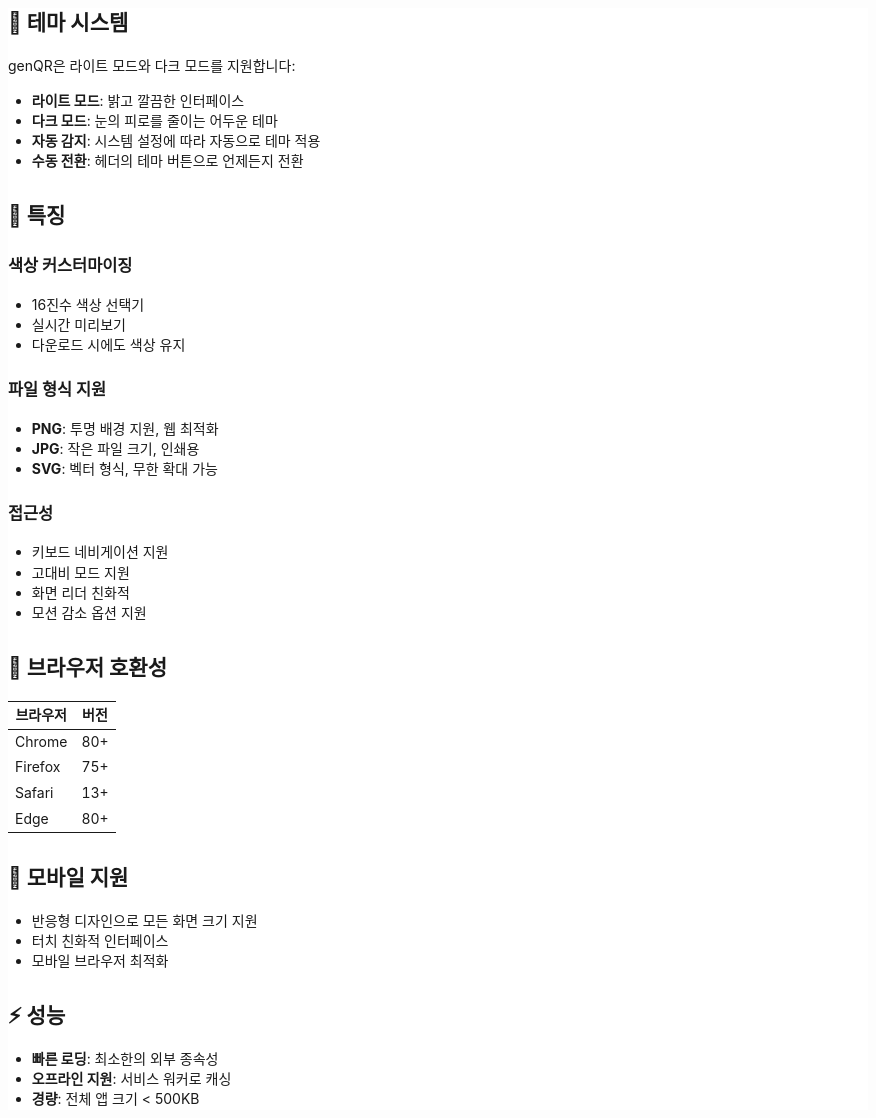 ## 🎨 테마 시스템

genQR은 라이트 모드와 다크 모드를 지원합니다:

- **라이트 모드**: 밝고 깔끔한 인터페이스
- **다크 모드**: 눈의 피로를 줄이는 어두운 테마
- **자동 감지**: 시스템 설정에 따라 자동으로 테마 적용
- **수동 전환**: 헤더의 테마 버튼으로 언제든지 전환

## 🌟 특징

### 색상 커스터마이징
- 16진수 색상 선택기
- 실시간 미리보기
- 다운로드 시에도 색상 유지

### 파일 형식 지원
- **PNG**: 투명 배경 지원, 웹 최적화
- **JPG**: 작은 파일 크기, 인쇄용
- **SVG**: 벡터 형식, 무한 확대 가능

### 접근성
- 키보드 네비게이션 지원
- 고대비 모드 지원
- 화면 리더 친화적
- 모션 감소 옵션 지원

## 🔧 브라우저 호환성

| 브라우저 | 버전 |
|----------|------|
| Chrome | 80+ |
| Firefox | 75+ |
| Safari | 13+ |
| Edge | 80+ |

## 📱 모바일 지원

- 반응형 디자인으로 모든 화면 크기 지원
- 터치 친화적 인터페이스
- 모바일 브라우저 최적화

## ⚡ 성능

- **빠른 로딩**: 최소한의 외부 종속성
- **오프라인 지원**: 서비스 워커로 캐싱
- **경량**: 전체 앱 크기 < 500KB
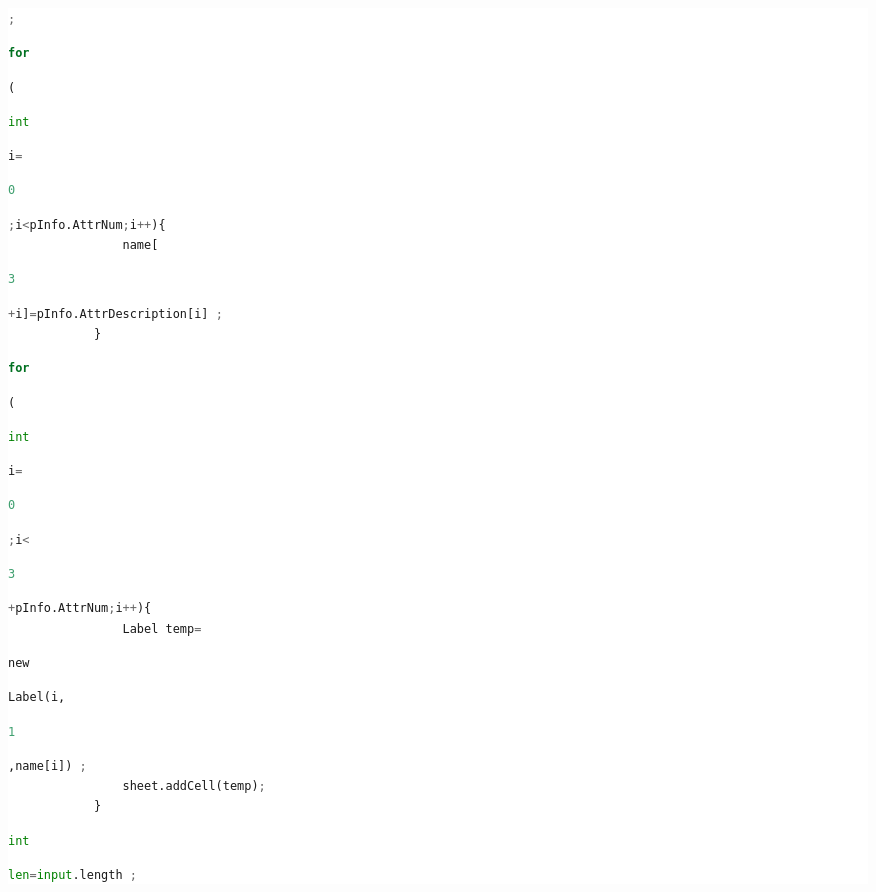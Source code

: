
 ```python
;
```
```python
for
```
```python
(
```
```python
int
```
```python
i=
```
```python
0
```
```python
;i<pInfo.AttrNum;i++){
                name[
```
```python
3
```
```python
+i]=pInfo.AttrDescription[i] ;
            }
```
```python
for
```
```python
(
```
```python
int
```
```python
i=
```
```python
0
```
```python
;i<
```
```python
3
```
```python
+pInfo.AttrNum;i++){
                Label temp=
```
```python
new
```
```python
Label(i,
```
```python
1
```
```python
,name[i]) ;
                sheet.addCell(temp);
            }
```
```python
int
```
```python
len=input.length ;
```
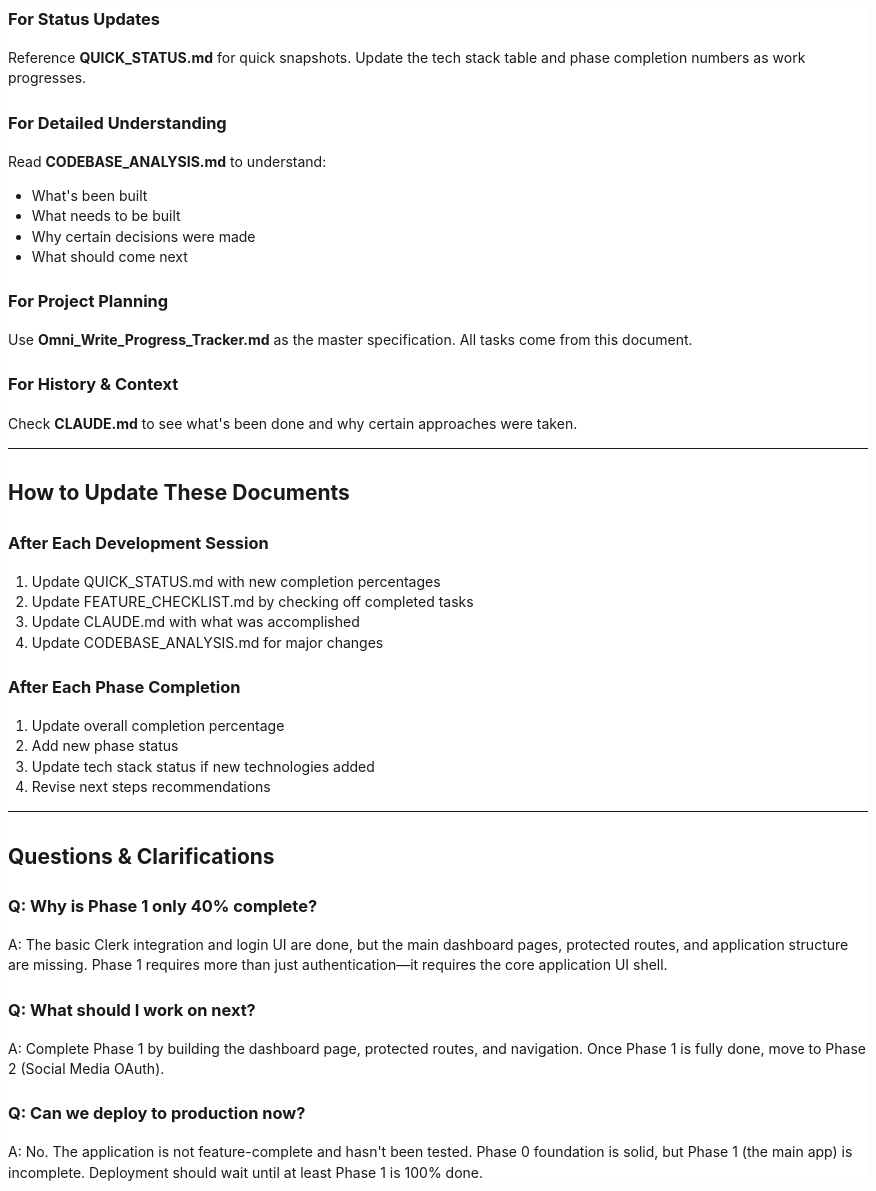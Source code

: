 ### For Status Updates
Reference **QUICK_STATUS.md** for quick snapshots. Update the tech stack table and phase completion numbers as work progresses.

### For Detailed Understanding
Read **CODEBASE_ANALYSIS.md** to understand:
- What's been built
- What needs to be built
- Why certain decisions were made
- What should come next

### For Project Planning
Use **Omni_Write_Progress_Tracker.md** as the master specification. All tasks come from this document.

### For History & Context
Check **CLAUDE.md** to see what's been done and why certain approaches were taken.

---

## How to Update These Documents

### After Each Development Session
1. Update QUICK_STATUS.md with new completion percentages
2. Update FEATURE_CHECKLIST.md by checking off completed tasks
3. Update CLAUDE.md with what was accomplished
4. Update CODEBASE_ANALYSIS.md for major changes

### After Each Phase Completion
1. Update overall completion percentage
2. Add new phase status
3. Update tech stack status if new technologies added
4. Revise next steps recommendations

---

## Questions & Clarifications

### Q: Why is Phase 1 only 40% complete?
A: The basic Clerk integration and login UI are done, but the main dashboard pages, protected routes, and application structure are missing. Phase 1 requires more than just authentication—it requires the core application UI shell.

### Q: What should I work on next?
A: Complete Phase 1 by building the dashboard page, protected routes, and navigation. Once Phase 1 is fully done, move to Phase 2 (Social Media OAuth).

### Q: Can we deploy to production now?
A: No. The application is not feature-complete and hasn't been tested. Phase 0 foundation is solid, but Phase 1 (the main app) is incomplete. Deployment should wait until at least Phase 1 is 100% done.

____

Copy the entries above exactly, but only the stretch from the line containing "- **오프라인 지원**: 서비스 워커로 캐싱" through the line containing "1. Update QUICK_STATUS.md". Keep both end lines; drop the pictures.

- **오프라인 지원**: 서비스 워커로 캐싱
- **경량**: 전체 앱 크기 < 500KB
Source code

:
 ```python
;
```
```python
for
```
```python
(
```
```python
int
```
```python
i=
```
```python
0
```
```python
;i<pInfo.AttrNum;i++){
                name[
```
```python
3
```
```python
+i]=pInfo.AttrDescription[i] ;
            }
```
```python
for
```
```python
(
```
```python
int
```
```python
i=
```
```python
0
```
```python
;i<
```
```python
3
```
```python
+pInfo.AttrNum;i++){
                Label temp=
```
```python
new
```
```python
Label(i,
```
```python
1
```
```python
,name[i]) ;
                sheet.addCell(temp);
            }
```
```python
int
```
```python
len=input.length ;
```
Source code

: ### For Status Updates
Reference **QUICK_STATUS.md** for quick snapshots. Update the tech stack table and phase completion numbers as work progresses.

### For Detailed Understanding
Read **CODEBASE_ANALYSIS.md** to understand:
- What's been built
- What needs to be built
- Why certain decisions were made
- What should come next

### For Project Planning
Use **Omni_Write_Progress_Tracker.md** as the master specification. All tasks come from this document.

### For History & Context
Check **CLAUDE.md** to see what's been done and why certain approaches were taken.

---

## How to Update These Documents

### After Each Development Session
1. Update QUICK_STATUS.md with new completion percentages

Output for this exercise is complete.